Flimsy dome tent secured with boulders to keep pegs in the ground. For added protection pitched in a deserted quarrymens’ barracks 600 metres up Moelwyn Bach, sharp stones removed then floor softened with a mattress of reeds and sphagnum. We cut in to an underground stream for water, next to what must have been their wash house. Nearby a stone enclosure, maybe where they kept a goat for milking. Our kitchen the next door room with 3 flat slabs in a corner, one each for the primus, Haydn and myself. Handy gaps in the walls to store cutlery and bottles. Sizzling, thumb-size, chipolatas browning in the frying pan with cubes of pancetta. Fat drained off, beans poured in till all steaming and served on tin plates with a crusty baguette – blazing saddles.

Saturday 8 pm

Wind from the north east perched below the summit watching the sun drop behind an isolated cloud. Beams of light shone down and before the shadowed side of Moel Hebog into the flatlands below. A fast moving wispy cloud floats just overhead, shaped like a dragon with outstretched claw, then melts to nothing like a sprite.
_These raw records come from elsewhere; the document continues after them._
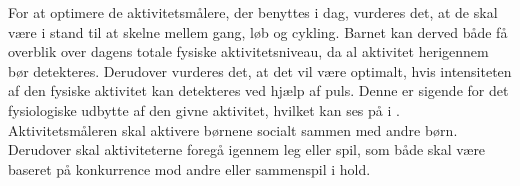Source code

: For at optimere de aktivitetsmålere, der benyttes i dag, vurderes det, at de skal være i stand til at skelne mellem gang, løb og cykling. Barnet kan derved både få overblik over dagens totale fysiske aktivitetsniveau, da al aktivitet herigennem bør detekteres. %
Derudover vurderes det, at det vil være optimalt, hvis intensiteten af den fysiske aktivitet kan detekteres ved hjælp af puls. Denne er sigende for det fysiologiske udbytte af den givne aktivitet, hvilket kan ses på  i .\newline
Aktivitetsmåleren skal aktivere børnene socialt sammen med andre børn. Derudover skal aktiviteterne foregå igennem leg eller spil, som både skal være baseret på konkurrence mod andre eller sammenspil i hold.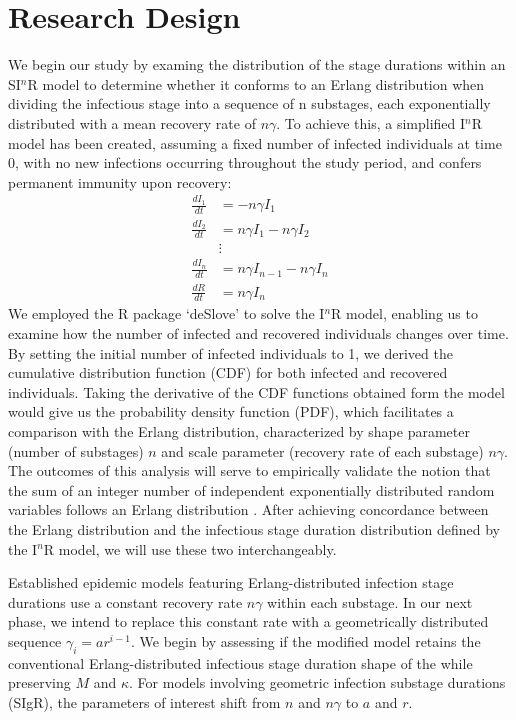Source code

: \documentclass[12pt]{article}
\begin{document}
\section*{Research Design}
We begin our study by examing the distribution of the stage durations within an SI$^n$R model to determine whether it conforms to an Erlang distribution when dividing the infectious stage into a sequence of n substages, each exponentially distributed with a mean recovery rate of $n\gamma$. To achieve this, a simplified I$^n$R model has been created, assuming a fixed number of infected individuals at time 0, with no new infections occurring throughout the study period, and confers permanent immunity upon recovery:
\begin{align*}
    \frac{dI_1}{dt} &= -n \gamma I_1 \\
    \frac{dI_2}{dt} &= n \gamma I_1 - n \gamma I_2 \\
    &\vdots \\
    \frac{dI_n}{dt} &= n \gamma I_{n-1} - n \gamma I_n \\
    \frac{dR}{dt} &= n \gamma I_n 
\end{align*}
We employed the R package ‘deSlove’ to solve the I$^n$R model, enabling us to examine how the number of infected and recovered individuals changes over time. By setting the initial number of infected individuals to 1, we derived the cumulative distribution function (CDF) for both infected and recovered individuals. Taking the derivative of the CDF functions obtained form the model would give us the probability density function (PDF), which facilitates a comparison with the Erlang distribution, characterized by shape parameter (number of substages) $n$ and scale parameter (recovery rate of each substage) $n\gamma$. The outcomes of this analysis will serve to empirically validate the notion that the sum of an integer number of independent exponentially distributed random variables follows an Erlang distribution \cite{Tummal2011}. After achieving concordance between the Erlang distribution and the infectious stage duration distribution defined by the I$^n$R model, we will use these two interchangeably.
\par
Established epidemic models featuring Erlang-distributed infection stage durations use a constant recovery rate $n\gamma$ within each substage. In our next phase, we intend to replace this constant rate with a geometrically distributed sequence $\gamma_i = ar^{i-1}$. We begin by assessing if the modified model retains the conventional Erlang-distributed infectious stage duration shape of the while preserving $M$ and $\kappa$. For models involving geometric infection substage durations (SIgR), the parameters of interest shift from $n$ and $n\gamma$ to $a$ and $r$.
\end{document}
After a long wait a slice of orange sun peeps beneath the cloud and warms us as it sinks gracefully behind the rugged horizon. Sheep still munching away – they’ve seen it all before. Back to base camp before sunset meets nightfall.

Saturday 10 pm

Sheltered by an amphitheatre of rock lying on a cushion of grass gazing up as star after star lights up in our personal planetarium. So many satellites rush past – some spying, some broadcasting soaps. A streak of light and we’ve both seen our first of the meteorites. A few minutes later another – not so bright and a different direction. Then another, just a short stab of light. A few days past the peak of the Perseids but this was good .... nearer to the heavenly skies. Time for bed. I’m exhausted by all the talking and questions I can’t answer!

Sunday 6 am

The down of my posh sleeping bag had rearranged itself leaving bare patches with none. Sleep came easy and often but broken by the cold. Haydn’s sleep victim of a snoring Dad. Tired but inspired I unzipped the flap to witness the sunrise ... a bit of a pink blur through the mountain mist. Mug of tea and all packed up we walked down to the blue skies and shining sun, back beside the Aga for breakfast. A perfect father and son adventure.